Norco Co-operative Limited is an agricultural supply and marketing co-operative based in the Northern Rivers region of New South Wales, Australia. Established in 1895, it sells dairy products and services locally and internationally. Its 200+ dairy farm members supply over 200 million litres of milk to its two milk bottling factories at Raleigh and Labrador, and to its ice cream factory in Lismore.

The dairy brands produced include "Norco", "FM", "Mighty Cool", "Real Iced Coffee" and "Tornado Shake". It also produces "home brand" milk and ice cream for Coles and Aldi, Harris Farm and has a milk export business in China.

== History ==
Norco was formed in 1895 by agreement of a number of Northern Rivers dairy companies including the Springs Hill Butter Factory, Woodburn Butter Factory, Rous Cooperative Dairy Company, Unara Factory, Rosevale Dairy Factory, Pearce's Creek Union Dairy Company Limited, Clunes Dairy Company, Tintenbar Creamery and a number of other smaller producers from throughout the region. Its founders were inspired by the Kiama Pioneer Butter Factory, a cooperative started in 1884, on the South Coast of New South Wales which lead to a number of other regions forming cooperatives.

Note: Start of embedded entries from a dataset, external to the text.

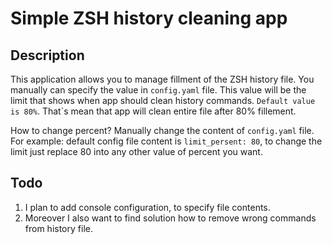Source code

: # Simple ZSH history cleaning app

## Description

This application allows you to manage fillment of the ZSH history file. You manually can specify the value in `config.yaml` file. This value will be the limit that shows when app should clean history commands.
`Default value is 80%`. That`s mean that app will clean entire file after 80% fillement.

How to change percent? Manually change the content of `config.yaml` file.
For example: default config file content is `limit_persent: 80`, to change the limit just replace 80 into any other value of percent you want.

## Todo

1. I plan to add console configuration, to specify file contents.
2. Moreover I also want to find solution how to remove wrong commands from history file.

The first meeting of what would become members of the cooperative was held on 5 December 1892 in Clunes and they originally called the company The North Coast Fresh Food and Cold Storage Cooperative Company Limited and later renamed themselves to the North Coast Cooperative Company.

In the 1920s Norco then also amalgamated with the smaller but similarly sized Lismore Cooperative Dairy Company Limited (formed in 1902) and smaller cooperatives from Alstonville, Ballina, Binna Burra, Coraki, Kyogle, Nimbin and Tweed Heads. They were formally renamed Norco Co-operative Limited in December 1925 and were, by the 1930s, supplying one third of NSW's butter.

World War II led to a significant disruption in the dairy industry and presented a number of challenges, including a lack of workforce, and many factories were closed during the war years and were, subsequently, not reopened. Two of the factories closed, although not until 1947, was the butter factories at Uki and Tyalgum which lead to community debate and concern regarding the future of dairy in the region.

By 1950 all but two of the smaller factories were closed and processing was focused on the major factories at Byron Bay as well as at Lismore and Murwillumbah. For most of its early history the head offices of Norco were located in Byron Bay until, in 1962, they were transferred to Lismore; which remains their current base.